Sissle was made a Lieutenant before he returned with his regiment from overseas.

This resumé of how Negro music thrilled France brings to mind an interesting and pathetic story of an experience in a little war-stricken town of the 369th Infantry Band and its agile drum major---this same Noble Sissle. After the band had finished its output of "Army Blues," etc., the program shifted to plantation melodies, and the auditors were literally overcome by the power of the songs, which were sung as only Negroes can sing them.

Dr. R. R. Moton used to say in his Tuskegee Talks that "the white people can beat the Negro doing a great many things, but there is one thing at which no white man can beat the Negro, and that is in the singing of Negro songs."

The closing piece on this occasion was "Joan of Arc," rendered by Drum Major Sissle, in a beautiful rich baritone.
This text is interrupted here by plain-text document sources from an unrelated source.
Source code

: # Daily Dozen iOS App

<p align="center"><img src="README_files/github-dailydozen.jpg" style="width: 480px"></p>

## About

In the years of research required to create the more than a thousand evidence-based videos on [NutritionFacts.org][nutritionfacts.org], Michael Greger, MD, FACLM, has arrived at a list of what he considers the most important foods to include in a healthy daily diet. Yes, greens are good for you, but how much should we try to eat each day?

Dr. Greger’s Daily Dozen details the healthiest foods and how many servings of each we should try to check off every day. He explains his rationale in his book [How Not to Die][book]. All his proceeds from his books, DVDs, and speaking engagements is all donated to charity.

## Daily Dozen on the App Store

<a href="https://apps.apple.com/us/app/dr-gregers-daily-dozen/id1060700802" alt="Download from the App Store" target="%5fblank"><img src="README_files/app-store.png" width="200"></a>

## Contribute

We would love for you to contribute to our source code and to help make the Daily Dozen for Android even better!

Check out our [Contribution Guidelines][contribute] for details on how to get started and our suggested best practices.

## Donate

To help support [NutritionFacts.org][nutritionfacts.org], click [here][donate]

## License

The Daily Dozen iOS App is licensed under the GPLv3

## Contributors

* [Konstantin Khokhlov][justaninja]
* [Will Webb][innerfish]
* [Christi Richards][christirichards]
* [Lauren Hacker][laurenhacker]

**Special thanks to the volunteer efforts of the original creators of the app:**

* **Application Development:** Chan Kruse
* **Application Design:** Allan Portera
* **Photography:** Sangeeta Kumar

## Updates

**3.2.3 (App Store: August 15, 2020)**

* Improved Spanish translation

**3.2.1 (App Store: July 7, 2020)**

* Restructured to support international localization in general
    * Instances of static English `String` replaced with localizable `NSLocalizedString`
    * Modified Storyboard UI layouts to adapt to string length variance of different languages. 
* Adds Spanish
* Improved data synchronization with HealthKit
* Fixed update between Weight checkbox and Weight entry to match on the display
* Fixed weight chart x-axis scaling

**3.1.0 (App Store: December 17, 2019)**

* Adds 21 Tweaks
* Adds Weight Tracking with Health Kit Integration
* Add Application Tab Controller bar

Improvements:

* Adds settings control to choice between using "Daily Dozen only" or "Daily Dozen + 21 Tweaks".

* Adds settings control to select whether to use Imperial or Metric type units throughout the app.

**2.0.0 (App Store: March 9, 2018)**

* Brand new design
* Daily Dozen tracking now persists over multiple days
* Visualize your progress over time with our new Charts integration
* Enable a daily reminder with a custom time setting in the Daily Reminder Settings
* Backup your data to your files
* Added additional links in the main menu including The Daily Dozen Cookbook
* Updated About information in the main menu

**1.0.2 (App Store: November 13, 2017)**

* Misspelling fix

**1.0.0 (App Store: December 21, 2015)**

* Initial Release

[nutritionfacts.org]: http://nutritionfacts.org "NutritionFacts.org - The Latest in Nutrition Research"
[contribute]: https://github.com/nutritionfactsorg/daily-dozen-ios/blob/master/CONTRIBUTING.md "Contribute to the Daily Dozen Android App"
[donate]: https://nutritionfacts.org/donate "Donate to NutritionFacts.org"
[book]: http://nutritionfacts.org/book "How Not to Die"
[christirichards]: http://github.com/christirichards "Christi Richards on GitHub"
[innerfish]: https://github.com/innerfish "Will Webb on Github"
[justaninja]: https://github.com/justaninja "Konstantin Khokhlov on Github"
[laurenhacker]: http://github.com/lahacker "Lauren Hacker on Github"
He sang it first in English and then in excellent French. It will be remembered that this Joan of Arc was the "Maid of Orleans" that came as a mysterious child from the womb of destiny to liberate the French at a time when their national existence hung in the balance, and her memory is revered throughout France as a patron saint. As Drum Major Sissle sang, the people wept. One bewhiskered peasant, an elderly man, with tears streaming down his age-hardened cheeks, rushed up to this man of color, an apostle of liberty, ---a man with many wrongs, but like the "Man of Galilee," willing to forget---and strenuously attempted to throw his arms around the neck of the singer and kiss him.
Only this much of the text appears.